== What you are asked to do ==
Go through the entries below and say how many lines contain the string "status"; write only that number.

== Data for processing ==
# # #
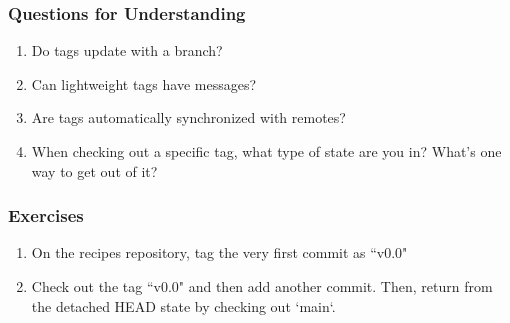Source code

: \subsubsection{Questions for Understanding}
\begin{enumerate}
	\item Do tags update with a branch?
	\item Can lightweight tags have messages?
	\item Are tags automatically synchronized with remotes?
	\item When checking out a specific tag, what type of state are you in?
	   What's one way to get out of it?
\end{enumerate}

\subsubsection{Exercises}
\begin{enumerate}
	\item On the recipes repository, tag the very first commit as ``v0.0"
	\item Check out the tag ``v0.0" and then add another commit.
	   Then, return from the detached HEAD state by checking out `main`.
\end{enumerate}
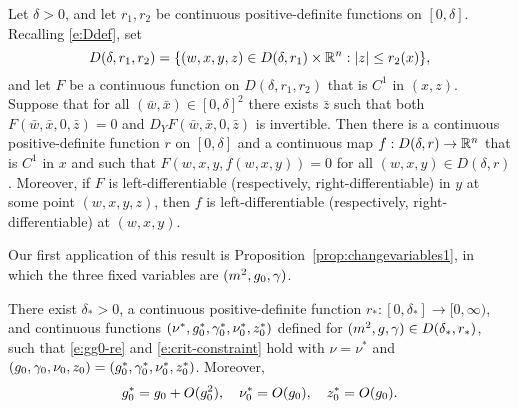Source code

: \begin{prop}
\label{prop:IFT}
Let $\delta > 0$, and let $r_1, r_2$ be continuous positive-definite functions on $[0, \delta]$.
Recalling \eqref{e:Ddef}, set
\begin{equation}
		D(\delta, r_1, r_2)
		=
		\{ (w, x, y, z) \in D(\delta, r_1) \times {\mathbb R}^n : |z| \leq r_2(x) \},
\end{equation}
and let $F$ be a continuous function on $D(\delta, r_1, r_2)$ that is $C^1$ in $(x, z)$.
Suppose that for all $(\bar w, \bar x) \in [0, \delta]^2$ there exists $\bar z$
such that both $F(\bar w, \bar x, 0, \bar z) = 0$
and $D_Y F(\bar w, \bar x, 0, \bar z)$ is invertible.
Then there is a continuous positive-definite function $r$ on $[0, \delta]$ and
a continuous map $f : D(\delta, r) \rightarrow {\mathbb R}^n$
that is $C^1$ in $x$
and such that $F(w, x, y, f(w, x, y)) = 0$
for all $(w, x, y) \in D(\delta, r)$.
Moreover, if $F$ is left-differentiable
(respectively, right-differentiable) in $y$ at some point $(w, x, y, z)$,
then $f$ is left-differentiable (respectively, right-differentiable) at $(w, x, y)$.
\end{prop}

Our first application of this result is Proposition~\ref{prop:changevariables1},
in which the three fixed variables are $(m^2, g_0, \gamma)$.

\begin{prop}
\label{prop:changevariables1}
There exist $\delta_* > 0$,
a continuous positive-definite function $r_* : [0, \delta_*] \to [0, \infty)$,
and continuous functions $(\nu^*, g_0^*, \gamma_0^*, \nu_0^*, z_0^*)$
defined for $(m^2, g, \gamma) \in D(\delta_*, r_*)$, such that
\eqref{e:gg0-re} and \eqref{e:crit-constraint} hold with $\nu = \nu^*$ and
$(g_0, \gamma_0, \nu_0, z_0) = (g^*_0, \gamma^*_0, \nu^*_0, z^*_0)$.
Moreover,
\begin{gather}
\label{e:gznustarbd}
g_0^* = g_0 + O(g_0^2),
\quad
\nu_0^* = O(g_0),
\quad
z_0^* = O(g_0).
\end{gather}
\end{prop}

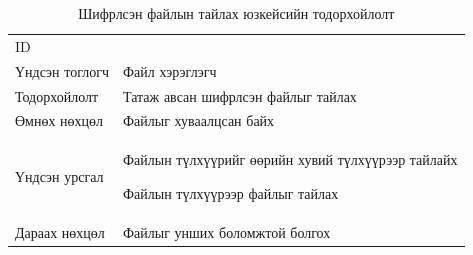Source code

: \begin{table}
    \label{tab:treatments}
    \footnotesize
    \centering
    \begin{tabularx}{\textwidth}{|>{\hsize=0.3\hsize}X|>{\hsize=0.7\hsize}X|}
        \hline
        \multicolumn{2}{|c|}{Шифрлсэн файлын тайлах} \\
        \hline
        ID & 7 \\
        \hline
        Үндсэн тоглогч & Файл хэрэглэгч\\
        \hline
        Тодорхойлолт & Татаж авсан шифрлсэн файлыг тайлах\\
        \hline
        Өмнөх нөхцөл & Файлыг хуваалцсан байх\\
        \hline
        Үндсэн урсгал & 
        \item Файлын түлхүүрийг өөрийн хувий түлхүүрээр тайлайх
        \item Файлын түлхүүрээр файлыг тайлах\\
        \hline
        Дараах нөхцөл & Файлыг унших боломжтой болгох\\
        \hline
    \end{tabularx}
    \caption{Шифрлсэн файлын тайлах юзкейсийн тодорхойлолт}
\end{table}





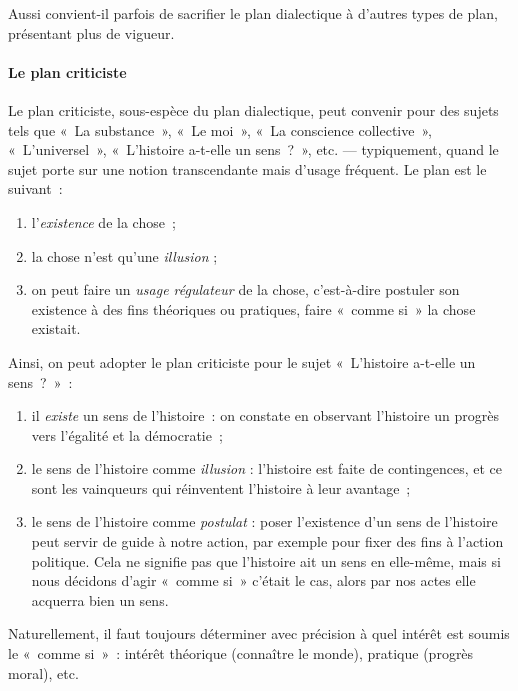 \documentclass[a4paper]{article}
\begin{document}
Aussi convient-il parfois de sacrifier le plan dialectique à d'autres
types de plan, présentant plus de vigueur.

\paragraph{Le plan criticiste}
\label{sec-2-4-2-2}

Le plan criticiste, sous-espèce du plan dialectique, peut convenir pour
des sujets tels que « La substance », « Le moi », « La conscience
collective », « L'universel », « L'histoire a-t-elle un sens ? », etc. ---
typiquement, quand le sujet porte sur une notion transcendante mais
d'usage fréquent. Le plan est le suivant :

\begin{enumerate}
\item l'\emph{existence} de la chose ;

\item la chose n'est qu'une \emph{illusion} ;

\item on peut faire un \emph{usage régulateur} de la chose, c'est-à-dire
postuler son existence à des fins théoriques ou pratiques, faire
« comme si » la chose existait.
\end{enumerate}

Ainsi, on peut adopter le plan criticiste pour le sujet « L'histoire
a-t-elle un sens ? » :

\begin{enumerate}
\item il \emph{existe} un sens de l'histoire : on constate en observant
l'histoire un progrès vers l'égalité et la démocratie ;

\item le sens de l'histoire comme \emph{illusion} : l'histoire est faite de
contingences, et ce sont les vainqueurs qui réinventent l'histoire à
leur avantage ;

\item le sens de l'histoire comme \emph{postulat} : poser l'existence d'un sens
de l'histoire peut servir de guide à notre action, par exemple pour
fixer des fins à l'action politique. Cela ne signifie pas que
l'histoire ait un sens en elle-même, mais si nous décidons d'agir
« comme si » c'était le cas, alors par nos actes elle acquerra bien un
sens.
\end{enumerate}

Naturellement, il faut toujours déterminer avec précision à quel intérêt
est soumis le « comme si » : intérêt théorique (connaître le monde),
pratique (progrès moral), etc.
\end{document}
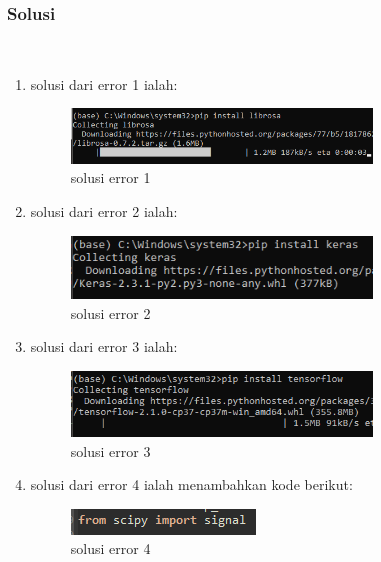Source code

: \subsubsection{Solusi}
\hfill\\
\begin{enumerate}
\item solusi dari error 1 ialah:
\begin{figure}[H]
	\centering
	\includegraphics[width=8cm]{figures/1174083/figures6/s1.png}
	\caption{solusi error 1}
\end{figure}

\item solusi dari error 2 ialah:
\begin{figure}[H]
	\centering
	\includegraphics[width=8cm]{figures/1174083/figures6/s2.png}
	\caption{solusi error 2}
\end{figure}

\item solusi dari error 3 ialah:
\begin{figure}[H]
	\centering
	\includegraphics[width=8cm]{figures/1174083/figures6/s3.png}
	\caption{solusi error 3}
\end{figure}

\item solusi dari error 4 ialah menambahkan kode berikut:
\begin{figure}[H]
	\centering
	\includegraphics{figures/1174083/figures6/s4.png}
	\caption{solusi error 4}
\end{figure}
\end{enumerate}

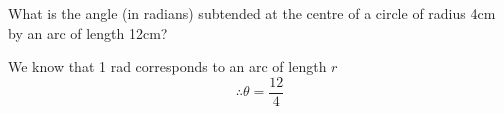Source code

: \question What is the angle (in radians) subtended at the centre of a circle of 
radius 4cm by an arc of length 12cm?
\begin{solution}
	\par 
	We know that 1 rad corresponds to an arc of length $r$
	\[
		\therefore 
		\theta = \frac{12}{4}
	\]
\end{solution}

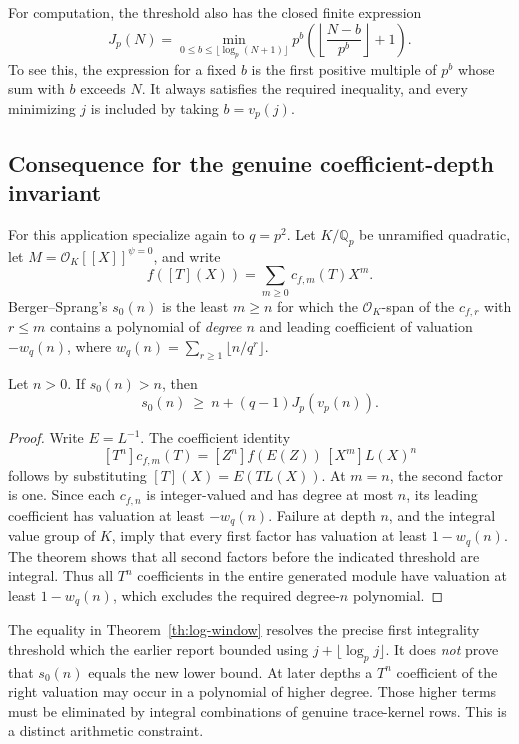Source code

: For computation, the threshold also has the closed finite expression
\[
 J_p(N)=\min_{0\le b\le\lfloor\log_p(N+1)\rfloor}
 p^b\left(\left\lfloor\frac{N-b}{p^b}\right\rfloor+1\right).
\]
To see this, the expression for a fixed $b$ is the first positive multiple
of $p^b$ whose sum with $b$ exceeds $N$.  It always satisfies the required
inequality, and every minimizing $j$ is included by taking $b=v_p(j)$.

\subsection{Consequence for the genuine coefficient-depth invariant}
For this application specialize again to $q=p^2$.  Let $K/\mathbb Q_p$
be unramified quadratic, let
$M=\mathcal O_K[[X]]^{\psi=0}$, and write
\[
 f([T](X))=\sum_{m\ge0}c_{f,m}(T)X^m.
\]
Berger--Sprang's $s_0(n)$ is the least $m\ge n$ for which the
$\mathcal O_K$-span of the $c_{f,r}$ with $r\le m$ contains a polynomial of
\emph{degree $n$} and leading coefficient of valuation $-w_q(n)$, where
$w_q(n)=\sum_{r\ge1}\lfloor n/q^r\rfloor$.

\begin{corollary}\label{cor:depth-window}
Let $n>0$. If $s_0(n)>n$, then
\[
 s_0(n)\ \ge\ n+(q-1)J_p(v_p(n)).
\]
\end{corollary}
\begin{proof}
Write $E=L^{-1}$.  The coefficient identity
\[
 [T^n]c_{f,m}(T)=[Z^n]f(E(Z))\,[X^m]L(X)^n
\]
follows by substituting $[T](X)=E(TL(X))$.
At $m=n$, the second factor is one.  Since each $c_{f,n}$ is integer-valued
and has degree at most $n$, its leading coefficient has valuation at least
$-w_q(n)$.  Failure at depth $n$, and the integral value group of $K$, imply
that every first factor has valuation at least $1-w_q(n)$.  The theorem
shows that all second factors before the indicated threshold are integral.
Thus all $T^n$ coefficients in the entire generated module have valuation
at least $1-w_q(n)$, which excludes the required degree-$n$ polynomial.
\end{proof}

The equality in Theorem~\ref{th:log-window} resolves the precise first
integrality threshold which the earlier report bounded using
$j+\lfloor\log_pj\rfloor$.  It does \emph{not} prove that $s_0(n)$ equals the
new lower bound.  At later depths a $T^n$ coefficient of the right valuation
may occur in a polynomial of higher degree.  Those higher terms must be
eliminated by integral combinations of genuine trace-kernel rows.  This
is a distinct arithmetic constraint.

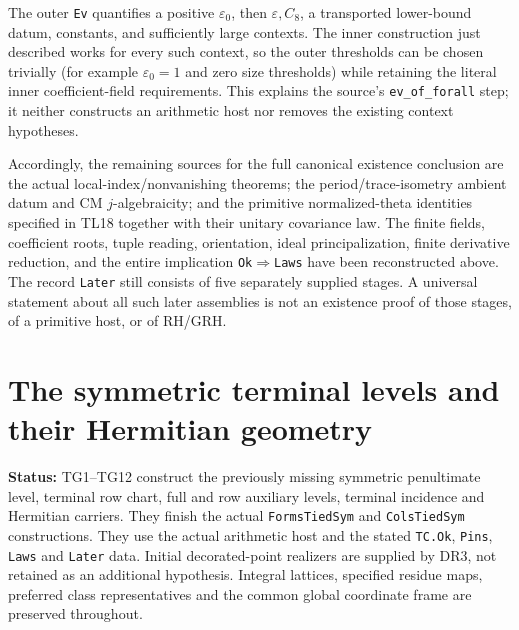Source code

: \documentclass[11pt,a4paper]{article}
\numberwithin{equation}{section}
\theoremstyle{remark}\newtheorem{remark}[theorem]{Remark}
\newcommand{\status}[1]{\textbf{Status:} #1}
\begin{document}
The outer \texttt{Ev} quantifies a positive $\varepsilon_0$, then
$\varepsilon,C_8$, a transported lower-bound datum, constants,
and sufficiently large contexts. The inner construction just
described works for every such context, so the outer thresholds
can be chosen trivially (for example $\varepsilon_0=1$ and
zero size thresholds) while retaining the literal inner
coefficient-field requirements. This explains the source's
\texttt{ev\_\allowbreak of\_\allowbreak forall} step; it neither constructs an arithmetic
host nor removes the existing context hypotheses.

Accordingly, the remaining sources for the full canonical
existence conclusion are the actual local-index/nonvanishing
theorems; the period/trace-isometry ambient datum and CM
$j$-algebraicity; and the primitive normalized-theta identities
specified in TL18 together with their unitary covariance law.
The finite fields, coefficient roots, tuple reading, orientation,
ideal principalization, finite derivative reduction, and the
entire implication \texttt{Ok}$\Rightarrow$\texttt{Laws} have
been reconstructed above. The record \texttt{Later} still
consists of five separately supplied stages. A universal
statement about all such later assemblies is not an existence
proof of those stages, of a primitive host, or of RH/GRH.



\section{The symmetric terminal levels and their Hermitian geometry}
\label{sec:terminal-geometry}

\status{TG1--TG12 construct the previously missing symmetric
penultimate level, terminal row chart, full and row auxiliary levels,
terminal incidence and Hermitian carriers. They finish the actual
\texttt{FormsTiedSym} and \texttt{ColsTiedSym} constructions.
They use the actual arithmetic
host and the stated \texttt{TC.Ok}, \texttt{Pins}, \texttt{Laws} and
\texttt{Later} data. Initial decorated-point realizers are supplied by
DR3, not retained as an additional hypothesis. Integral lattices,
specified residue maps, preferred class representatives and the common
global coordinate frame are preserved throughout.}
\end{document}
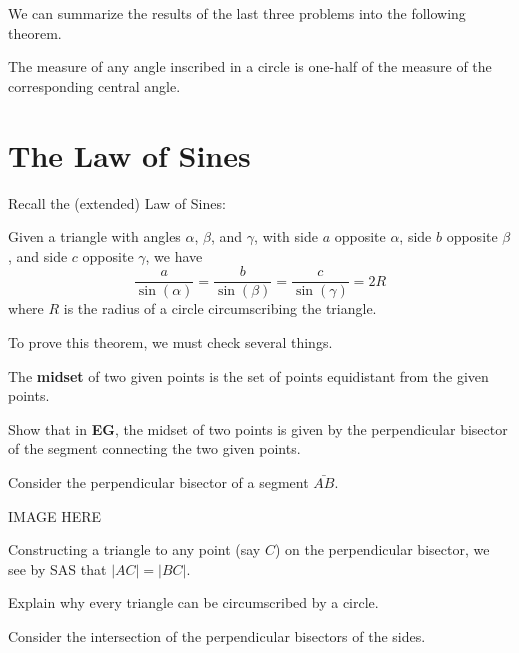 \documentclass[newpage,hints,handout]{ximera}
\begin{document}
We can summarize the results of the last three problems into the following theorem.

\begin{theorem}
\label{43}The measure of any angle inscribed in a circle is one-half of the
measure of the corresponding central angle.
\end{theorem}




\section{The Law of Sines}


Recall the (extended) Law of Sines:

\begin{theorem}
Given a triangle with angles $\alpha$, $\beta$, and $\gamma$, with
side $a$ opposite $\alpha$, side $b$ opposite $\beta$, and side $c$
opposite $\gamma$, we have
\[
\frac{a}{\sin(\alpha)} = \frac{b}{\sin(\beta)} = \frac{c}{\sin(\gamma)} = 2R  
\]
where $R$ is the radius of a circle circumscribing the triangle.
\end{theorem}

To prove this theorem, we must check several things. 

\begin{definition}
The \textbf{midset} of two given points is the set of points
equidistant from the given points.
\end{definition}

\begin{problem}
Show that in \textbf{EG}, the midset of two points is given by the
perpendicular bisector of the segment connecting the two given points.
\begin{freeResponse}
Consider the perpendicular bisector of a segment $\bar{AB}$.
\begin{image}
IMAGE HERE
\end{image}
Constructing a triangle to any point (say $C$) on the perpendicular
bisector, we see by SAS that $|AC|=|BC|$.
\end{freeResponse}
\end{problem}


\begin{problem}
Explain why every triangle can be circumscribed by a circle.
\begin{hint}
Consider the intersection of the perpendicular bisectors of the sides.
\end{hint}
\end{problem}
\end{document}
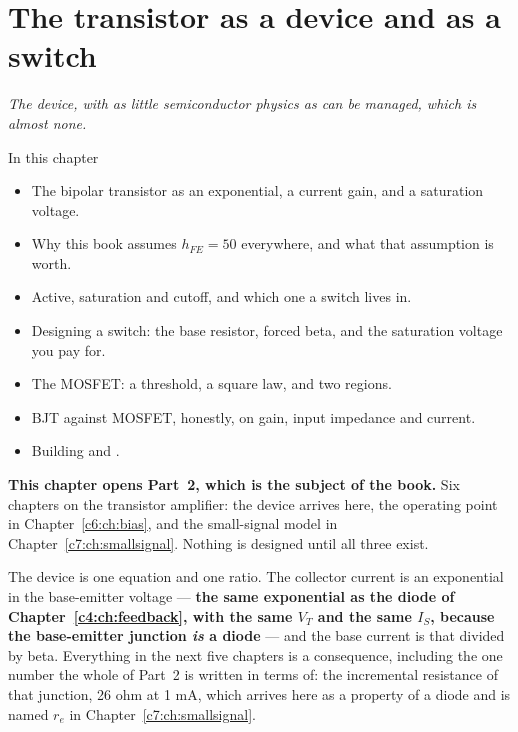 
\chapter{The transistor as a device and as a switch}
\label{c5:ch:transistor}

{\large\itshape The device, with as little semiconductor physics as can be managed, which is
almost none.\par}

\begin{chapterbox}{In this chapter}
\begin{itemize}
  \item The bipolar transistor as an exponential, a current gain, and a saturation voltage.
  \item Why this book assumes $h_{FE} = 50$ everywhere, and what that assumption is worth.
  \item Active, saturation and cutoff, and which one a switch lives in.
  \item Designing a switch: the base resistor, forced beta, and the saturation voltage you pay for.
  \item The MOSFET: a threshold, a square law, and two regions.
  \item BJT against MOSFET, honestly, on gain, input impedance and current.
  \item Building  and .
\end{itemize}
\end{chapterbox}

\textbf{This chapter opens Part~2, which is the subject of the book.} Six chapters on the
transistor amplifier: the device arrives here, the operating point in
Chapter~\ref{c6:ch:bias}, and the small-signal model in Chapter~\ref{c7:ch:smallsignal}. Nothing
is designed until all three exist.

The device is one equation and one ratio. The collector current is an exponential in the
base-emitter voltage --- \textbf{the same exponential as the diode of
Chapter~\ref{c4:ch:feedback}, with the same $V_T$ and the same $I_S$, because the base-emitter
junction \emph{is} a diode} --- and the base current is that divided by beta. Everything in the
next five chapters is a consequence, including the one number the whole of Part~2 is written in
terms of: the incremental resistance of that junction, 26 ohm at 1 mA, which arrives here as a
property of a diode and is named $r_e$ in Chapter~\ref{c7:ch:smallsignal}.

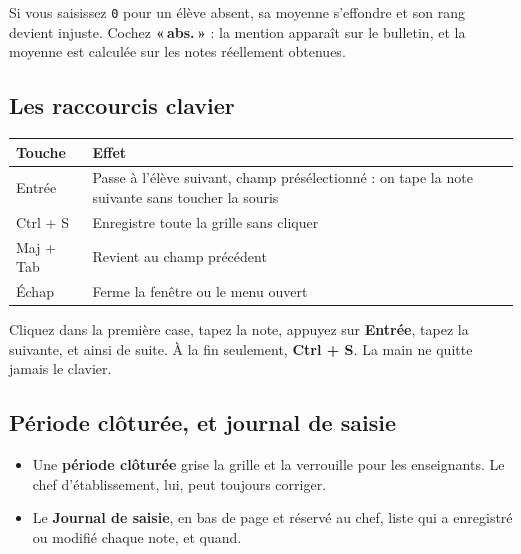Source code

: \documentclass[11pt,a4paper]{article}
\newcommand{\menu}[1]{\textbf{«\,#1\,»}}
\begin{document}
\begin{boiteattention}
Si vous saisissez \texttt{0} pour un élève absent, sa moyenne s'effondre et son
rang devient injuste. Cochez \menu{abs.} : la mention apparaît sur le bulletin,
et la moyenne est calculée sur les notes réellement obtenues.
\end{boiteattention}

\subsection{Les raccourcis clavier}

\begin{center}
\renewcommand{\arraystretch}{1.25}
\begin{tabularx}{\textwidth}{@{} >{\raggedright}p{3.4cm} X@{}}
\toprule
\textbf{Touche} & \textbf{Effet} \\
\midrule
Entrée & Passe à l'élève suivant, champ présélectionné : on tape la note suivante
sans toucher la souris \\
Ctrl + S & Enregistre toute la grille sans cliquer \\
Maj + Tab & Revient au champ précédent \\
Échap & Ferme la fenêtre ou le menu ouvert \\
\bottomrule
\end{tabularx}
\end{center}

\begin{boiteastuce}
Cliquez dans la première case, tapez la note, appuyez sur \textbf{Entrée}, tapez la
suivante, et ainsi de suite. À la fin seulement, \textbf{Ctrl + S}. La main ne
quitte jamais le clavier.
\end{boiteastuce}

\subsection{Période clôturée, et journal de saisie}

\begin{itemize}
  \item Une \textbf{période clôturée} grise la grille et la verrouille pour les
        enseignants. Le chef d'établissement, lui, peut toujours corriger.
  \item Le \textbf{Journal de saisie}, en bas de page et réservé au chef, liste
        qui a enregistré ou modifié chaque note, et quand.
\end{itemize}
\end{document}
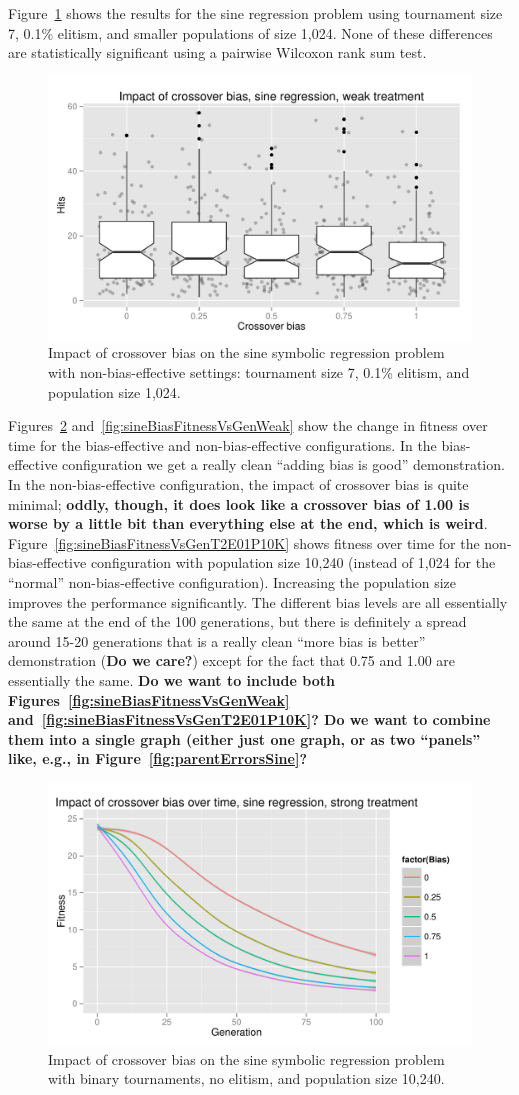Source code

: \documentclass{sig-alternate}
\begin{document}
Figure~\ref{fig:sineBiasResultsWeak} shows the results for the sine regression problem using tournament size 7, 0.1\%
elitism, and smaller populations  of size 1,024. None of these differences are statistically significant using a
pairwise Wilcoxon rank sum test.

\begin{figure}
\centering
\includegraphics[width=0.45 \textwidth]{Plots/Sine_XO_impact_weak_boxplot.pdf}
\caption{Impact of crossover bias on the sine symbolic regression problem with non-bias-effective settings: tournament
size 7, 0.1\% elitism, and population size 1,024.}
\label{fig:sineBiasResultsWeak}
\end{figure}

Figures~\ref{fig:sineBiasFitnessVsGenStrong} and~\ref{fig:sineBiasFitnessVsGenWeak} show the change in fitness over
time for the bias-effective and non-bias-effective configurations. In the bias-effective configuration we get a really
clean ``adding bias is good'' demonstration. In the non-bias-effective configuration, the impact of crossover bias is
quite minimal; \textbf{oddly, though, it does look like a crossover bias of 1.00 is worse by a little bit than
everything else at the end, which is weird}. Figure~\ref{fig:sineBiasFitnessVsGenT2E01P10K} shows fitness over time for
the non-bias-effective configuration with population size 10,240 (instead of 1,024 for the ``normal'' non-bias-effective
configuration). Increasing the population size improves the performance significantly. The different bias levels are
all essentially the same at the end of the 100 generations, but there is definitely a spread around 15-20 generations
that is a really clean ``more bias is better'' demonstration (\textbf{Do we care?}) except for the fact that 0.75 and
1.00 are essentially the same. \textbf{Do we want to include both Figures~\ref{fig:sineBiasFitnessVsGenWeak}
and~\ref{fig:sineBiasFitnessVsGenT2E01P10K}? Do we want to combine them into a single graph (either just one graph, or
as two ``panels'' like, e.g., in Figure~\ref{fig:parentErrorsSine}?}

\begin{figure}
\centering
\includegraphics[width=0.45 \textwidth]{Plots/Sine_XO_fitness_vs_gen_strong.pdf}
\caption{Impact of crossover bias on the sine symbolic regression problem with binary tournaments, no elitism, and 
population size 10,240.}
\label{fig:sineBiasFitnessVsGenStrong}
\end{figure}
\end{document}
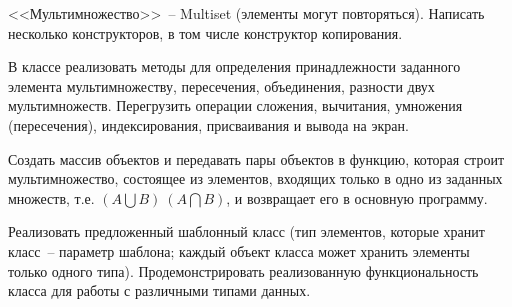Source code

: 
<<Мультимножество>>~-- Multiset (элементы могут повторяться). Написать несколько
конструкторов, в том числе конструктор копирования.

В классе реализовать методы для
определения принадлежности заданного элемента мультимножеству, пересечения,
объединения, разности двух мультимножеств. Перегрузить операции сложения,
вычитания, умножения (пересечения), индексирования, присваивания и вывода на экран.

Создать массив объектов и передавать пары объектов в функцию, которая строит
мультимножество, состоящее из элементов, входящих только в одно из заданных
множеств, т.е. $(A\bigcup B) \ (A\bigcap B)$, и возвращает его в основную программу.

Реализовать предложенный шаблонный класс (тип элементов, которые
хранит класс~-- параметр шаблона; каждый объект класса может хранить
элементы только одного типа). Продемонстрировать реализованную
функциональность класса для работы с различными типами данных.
# # #
== Task response ==
2